Dopo una breve introduzione del presidente del gruppo ANA di
Mezzolombardo, il relatore dottor Lorenzo Baratter inquadrò
storicamente e geograficamente l’argomento in modo completo aiutato da
un corredo di filmati proiettati sullo schemo di fronte al pubblico. La
causa scatenente del conflitto fu l’attentato all’arciduca Francesco
Ferdinando e alla moglie Sofia in visita a Serajevo portato a termine
dal diciannovenne serbo Gavrilo Princip. Da tempo nella zona balcanica si manifestavano
spinte al panslavismo che sfociarono nello
spietato assassinio.
Da questa scintilla si sviluppò una guerra che
coinvolse l’intero Continente Europeo schierato sui due fronti. In
Europa furono mobilitati 60 milioni di soldati con 9 milioni di soldati
caduti e 7 milioni di vittime civili fra cause di guerra, carestie e
malattie. I militari trentini erano inquadrati nei corpi dei
Kaiserjäger, Landesschützen, Stanschützen e Landsturm. I primi
richiamati partirono per la Galizia ai primi di agosto e ben preso si
trovarono a vivere le atrocità della guerra. Le autorità cercarono di
indorare la pillola organizzando grandi feste per i partenti che
aumentavano di intensità e di incitamenti fino a Vienna ma poi usarono
la legge marziale per chi avesse tentato di disertare. Nel cuore di
molti soldati trentini quelle feste aiutarono a sopportare la loro
preoccupazione e il dolore nel lasciare le famiglie, i loro affetti e
la serena vita agricola nella speranza che tutto terminasse in breve
tempo. Ma la guerra si prolungò per motivi di predominio della Germania
sulla Francia e per gli interessi intrecciati delle classi dominanti.

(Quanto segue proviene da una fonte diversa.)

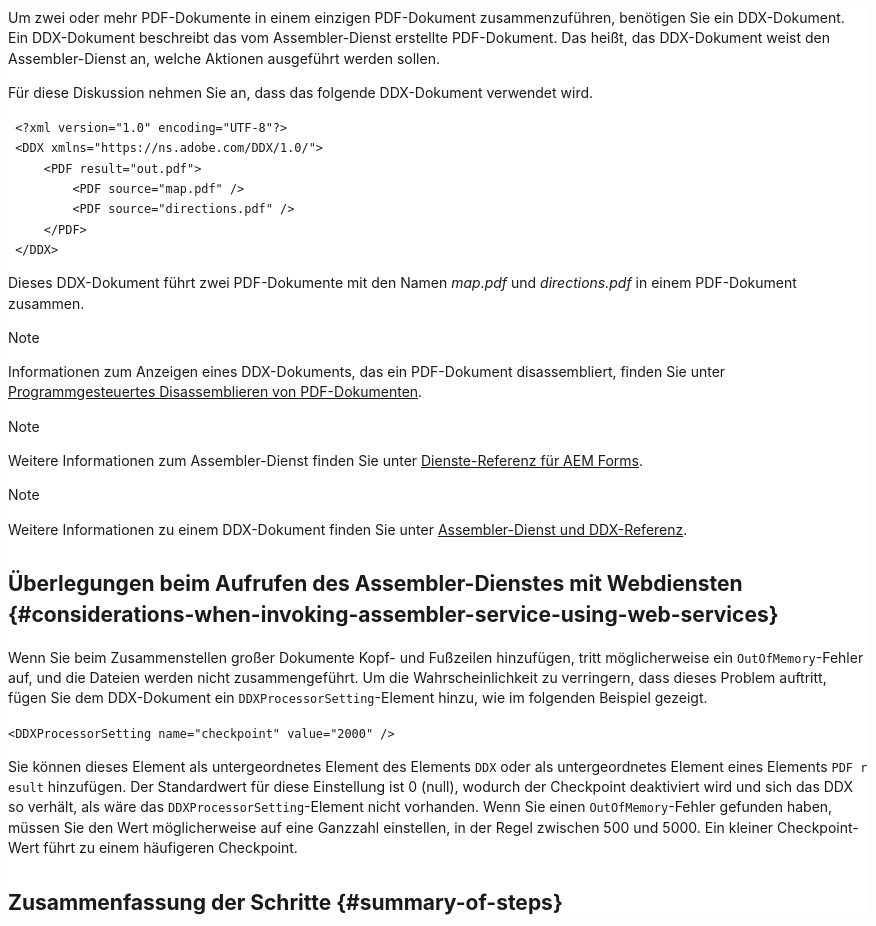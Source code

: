Um zwei oder mehr PDF-Dokumente in einem einzigen PDF-Dokument zusammenzuführen, benötigen Sie ein DDX-Dokument. Ein DDX-Dokument beschreibt das vom Assembler-Dienst erstellte PDF-Dokument. Das heißt, das DDX-Dokument weist den Assembler-Dienst an, welche Aktionen ausgeführt werden sollen.

Für diese Diskussion nehmen Sie an, dass das folgende DDX-Dokument verwendet wird.

```as3
 <?xml version="1.0" encoding="UTF-8"?> 
 <DDX xmlns="https://ns.adobe.com/DDX/1.0/"> 
     <PDF result="out.pdf"> 
         <PDF source="map.pdf" /> 
         <PDF source="directions.pdf" /> 
     </PDF> 
 </DDX>
```

Dieses DDX-Dokument führt zwei PDF-Dokumente mit den Namen *map.pdf* und *directions.pdf* in einem PDF-Dokument zusammen.

>[!NOTE]
>
>Informationen zum Anzeigen eines DDX-Dokuments, das ein PDF-Dokument disassembliert, finden Sie unter [Programmgesteuertes Disassemblieren von PDF-Dokumenten](/help/forms/developing/programmatically-disassembling-pdf-documents.md#programmatically-disassembling-pdf-documents).

>[!NOTE]
>
>Weitere Informationen zum Assembler-Dienst finden Sie unter [Dienste-Referenz für AEM Forms](https://www.adobe.com/go/learn_aemforms_services_63).

>[!NOTE]
>
>Weitere Informationen zu einem DDX-Dokument finden Sie unter [Assembler-Dienst und DDX-Referenz](https://www.adobe.com/go/learn_aemforms_ddx_63).

## Überlegungen beim Aufrufen des Assembler-Dienstes mit Webdiensten {#considerations-when-invoking-assembler-service-using-web-services}

Wenn Sie beim Zusammenstellen großer Dokumente Kopf- und Fußzeilen hinzufügen, tritt möglicherweise ein `OutOfMemory`-Fehler auf, und die Dateien werden nicht zusammengeführt. Um die Wahrscheinlichkeit zu verringern, dass dieses Problem auftritt, fügen Sie dem DDX-Dokument ein `DDXProcessorSetting`-Element hinzu, wie im folgenden Beispiel gezeigt.

`<DDXProcessorSetting name="checkpoint" value="2000" />`

Sie können dieses Element als untergeordnetes Element des Elements `DDX` oder als untergeordnetes Element eines Elements `PDF result` hinzufügen. Der Standardwert für diese Einstellung ist 0 (null), wodurch der Checkpoint deaktiviert wird und sich das DDX so verhält, als wäre das `DDXProcessorSetting`-Element nicht vorhanden. Wenn Sie einen `OutOfMemory`-Fehler gefunden haben, müssen Sie den Wert möglicherweise auf eine Ganzzahl einstellen, in der Regel zwischen 500 und 5000. Ein kleiner Checkpoint-Wert führt zu einem häufigeren Checkpoint.

## Zusammenfassung der Schritte {#summary-of-steps}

Entrò in guerra anche l’Italia e questo causò nuove sofferenze per
le popolazioni di gran parte dei paesi del Trentino, sfollate o
internate, in varie località lontane. Non mancarono trentini che
espatriarono in Italia e alcuni (oltre 800) si arruolarono
nell’esercito di Vittorio Emanuele III. Sullo schermo passavano le
immagini di innumerevoli fortificazioni, di ritrovamenti dei miserevoli
resti della guerra che tuttora vengono alla luce nei teatri di
combattimento lungo i confini. Sofferenze per i combattenti e per chi
lavorò duramente alla costruzione di queste opere belliche per le quali
furono
utilizzate anche le donne. Un altro filmato mostrò immagini di
repertorio di scene di guerra sul fronte della Galizia e dei monti
Carpazi con vittime nelle trincee dilaniate dall’artiglieria e luogo
di furiosi e crudeli corpo a corpo. Alla fine fu mostrata una serie di
cimiteri curati secondo le tradizioni dei vari popoli coinvolti. Il
relatore fece presente che da qualche anno la Provincia ha voluto
proporre una riflessione storica su questi fatti, così particolari del
Trentino conquistato dall’Italia. Nelle celebrazioni passate in
Trentino si ricordavano la vittoria e i personaggi eroici dell’Italia
con quelli degli irredentisti, dimenticando quasi le sofferenze dei
nostri soldati che furono mandati al fronte contro la Russia e, poi,
anche schierati per difendersi dall’Italia. Furono mostrate alcune
lettere mandate alle loro famiglie dai soldati al fronte, presenti nei
vari musei. La loro raccolta e quella dei molti diari scritti in buon
italiano sono importanti per capire le sofferenze e gli stati d’animo
dei soldati combattenti e molti come prigionieri.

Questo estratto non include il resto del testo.